I've tried tackling it with steel wool and Brillo (assuming I'll have to re-season it afterwards) but it's not working very well, and it's slow going and I'm lazy! (I know, pathetic, right?)

So my question is, does anyone have any tips/shortcuts/advice on removing the build-up? Like I said, it's mostly on the inside of the lid (which has all these grooves etc, making the whole thing even more annoying).

Simple syrup, rimming salt/sugar: which flavors?

I'm going to Chicago next weekend and crashing on a friend's couch. I'd like to bring some kind of hostess gift, but I'm dead broke (and my friend is most definitely not). He's really into cocktails, so I was thinking of doing some flavored simple syrups for mixing drinks and some salts or sugars for rimming cocktail glasses. (We're having a cocktail party while I'm there.) I loved the recent post on tangerine salt, and I like the idea of ginger syrup, but I'm looking for more ideas. Serious drinkers, what flavors of simple syrup would you like to play bartender with?

Also, what's your ideal water/sugar ratio for making simple syrup? I don't want it to be too sweet, so I'm thinking 1.5/1. What do you think?

Soaking Dried Beans: How long is too long?

I've been inspired by past threads on SE to start buying dried, rather than canned, beans. Most everyone says to soak them overnight. Last night I put a pot of dried chickpeas on the stove to soak; this morning I woke up, forgot all about them, and went to school. When I got home and looked in the pot, there was spotty white foam all over the top of the water (it looked a bit like mold, but hard to say). All told, they were probably soaking on my stovetop for about 18 hours. Is this bad? Should I have put them in the fridge? If I eat them will something horrible happen to me? I'm a (very poor) grad student, so I really hate to throw out food, and I want to understand what I did wrong. Help?!

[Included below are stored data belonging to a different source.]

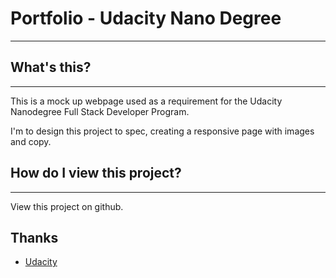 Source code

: # Portfolio - Udacity Nano Degree
----

## What's this?
----
This is a mock up webpage used as a requirement for the Udacity Nanodegree Full Stack Developer Program.

I'm to design this project to spec, creating a responsive page with images and copy.

## How do I view this project?
----
View this project on github.


## Thanks
* [Udacity](udacity.com)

Serious Efforts: Liqueur-Flavored Marshmallows

This is my first post, and I hope it fits into the 'serious efforts' category. (If not, I apologize.) I recently came across a hot chocolate drink on a restaurant menu that was topped with Bailey's flavored marshmallows, and I really really want to make it at home. I'm familiar with the basic marshmallow recipe, and with variations that substitute an extract such as rum or peppermint for the vanilla, but I suspect I'll need more than a teaspoon of Bailey's to get the flavor to come through. My question is, can I substitute Bailey's for some of the water? If so, should I put it in the gelatin bloom or in the sugar syrup? Any suggestions would be most welcome!